Trump, who recently accused President Barack Obama of wiretapping his New York skyscraper during the campaign, took to Twitter before the hearing began, accusing Democrats of making up allegations about his campaign associates' contact with Russia during the election. He said Congress and the FBI should be going after media leaks and maybe even Hillary Clinton instead.
"The real story that Congress, the FBI and others should be looking into is the leaking of Classified information. Must find leaker now!" Trump tweeted early Monday as news coverage on the Russia allegations dominated the morning's cable news.
Trump also suggested, without evidence, that Clinton's campaign was in contact with Russia and had possibly thwarted a federal investigation. U.S. intelligence officials have not publicly raised the possibility of contacts between the Clintons and Moscow. Officials investigating the matter have said they believe Moscow had hacked into Democrats' computers in a bid to help Trump's election bid.
Monday's hearing, one of several by congressional panels probing allegations of Russian meddling, could allow for the greatest public accounting to date of investigations that have shadowed the Trump administration in its first two months.
The top two lawmakers on the committee said Sunday that documents the Justice Department and FBI delivered late last week offered no evidence that the Obama administration had wiretapped Trump Tower, the president's New York City headquarters. But the panel's ranking Democrat said the material offered circumstantial evidence that American citizens colluded with Russians in Moscow's efforts to interfere in the presidential election.
"There was circumstantial evidence of collusion; there is direct evidence, I think, of deception," Rep.
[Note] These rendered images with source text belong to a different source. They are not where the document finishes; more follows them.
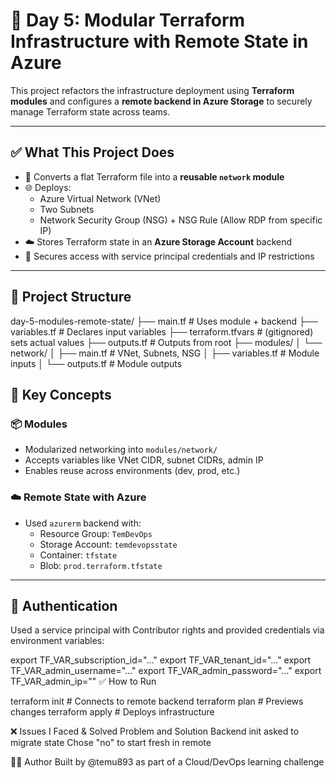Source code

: # 🧱 Day 5: Modular Terraform Infrastructure with Remote State in Azure

This project refactors the infrastructure deployment using **Terraform modules** and configures a **remote backend in Azure Storage** to securely manage Terraform state across teams.

---

## ✅ What This Project Does

- 🔁 Converts a flat Terraform file into a **reusable `network` module**
- 🌐 Deploys:
  - Azure Virtual Network (VNet)
  - Two Subnets
  - Network Security Group (NSG) + NSG Rule (Allow RDP from specific IP)
- ☁️ Stores Terraform state in an **Azure Storage Account** backend
- 🔐 Secures access with service principal credentials and IP restrictions

---

## 📁 Project Structure

day-5-modules-remote-state/
├── main.tf # Uses module + backend
├── variables.tf # Declares input variables
├── terraform.tfvars # (gitignored) sets actual values
├── outputs.tf # Outputs from root
├── modules/
│ └── network/
│ ├── main.tf # VNet, Subnets, NSG
│ ├── variables.tf # Module inputs
│ └── outputs.tf # Module outputs

## 🧠 Key Concepts

### 📦 Modules
- Modularized networking into `modules/network/`
- Accepts variables like VNet CIDR, subnet CIDRs, admin IP
- Enables reuse across environments (dev, prod, etc.)

### ☁️ Remote State with Azure
- Used `azurerm` backend with:
  - Resource Group: `TemDevOps`
  - Storage Account: `temdevopsstate`
  - Container: `tfstate`
  - Blob: `prod.terraform.tfstate`

---

## 🔐 Authentication

Used a service principal with Contributor rights and provided credentials via environment variables:

export TF_VAR_subscription_id="..."
export TF_VAR_tenant_id="..."
export TF_VAR_admin_username="..."
export TF_VAR_admin_password="..."
export TF_VAR_admin_ip=""
✅ How to Run

terraform init        # Connects to remote backend
terraform plan        # Previews changes
terraform apply       # Deploys infrastructure

❌ Issues I Faced & Solved
Problem	and Solution
Backend init asked to migrate state	
    Chose "no" to start fresh in remote


👨‍💻 Author
Built by @temu893 as part of a Cloud/DevOps learning challenge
Adam Schiff, D-Calif., said on NBC's "Meet the Press." `'There's certainly enough for us to conduct an investigation."
Nunes said: "For the first time the American people, and all the political parties now, are paying attention to the threat that Russia poses."
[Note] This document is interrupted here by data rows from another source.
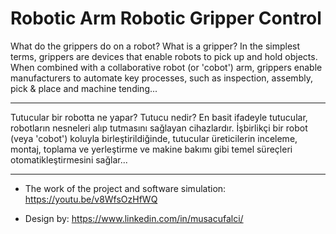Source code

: # Robotic Arm Robotic Gripper Control

What do the grippers do on a robot?  What is a gripper? In the simplest terms, grippers are devices that enable robots to pick up and hold objects. When combined with a collaborative robot (or 'cobot') arm, grippers enable manufacturers to automate key processes, such as inspection, assembly, pick & place and machine tending...

_______________________________________________________________________________________________________________________________________________________________________

Tutucular bir robotta ne yapar? Tutucu nedir? En basit ifadeyle tutucular, robotların nesneleri alıp tutmasını sağlayan cihazlardır. İşbirlikçi bir robot (veya 'cobot') koluyla birleştirildiğinde, tutucular üreticilerin inceleme, montaj, toplama ve yerleştirme ve makine bakımı gibi temel süreçleri otomatikleştirmesini sağlar...
_______________________________________________________________________________________________________________________________________________________________________

- The work of the project and software simulation: https://youtu.be/v8WfsOzHfWQ

- Design by: https://www.linkedin.com/in/musacufalci/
"We know that the Russians were trying to get involved in our campaign, like they have for many decades. They're also trying to get involved in campaigns around the globe and over in Europe," he said on "Fox News Sunday."
The Senate Intelligence Committee has scheduled a similar hearing for later in the month.
It is not clear how much new information will emerge Monday, and the hearing's open setting unquestionably puts Comey in a difficult situation if he's asked to discuss an ongoing investigation tied to the campaign of the president.
At a hearing in January, Comey refused to confirm or deny the existence of any investigation exploring possible connections between Trump associates and Russia, consistent with the FBI's longstanding policy of not publicly discussing its work. His appearances on Capitol Hill since then have occurred in classified settings, often with small groups of lawmakers, and he has made no public statements connected to the Trump campaign or Russia.
Any lack of detail from Comey on Monday would likely be contrasted with public comments he made last year when closing out an investigation into Clinton's email practices and then, shortly before Election Day, announcing that the probe would be revived following the discovery of additional emails.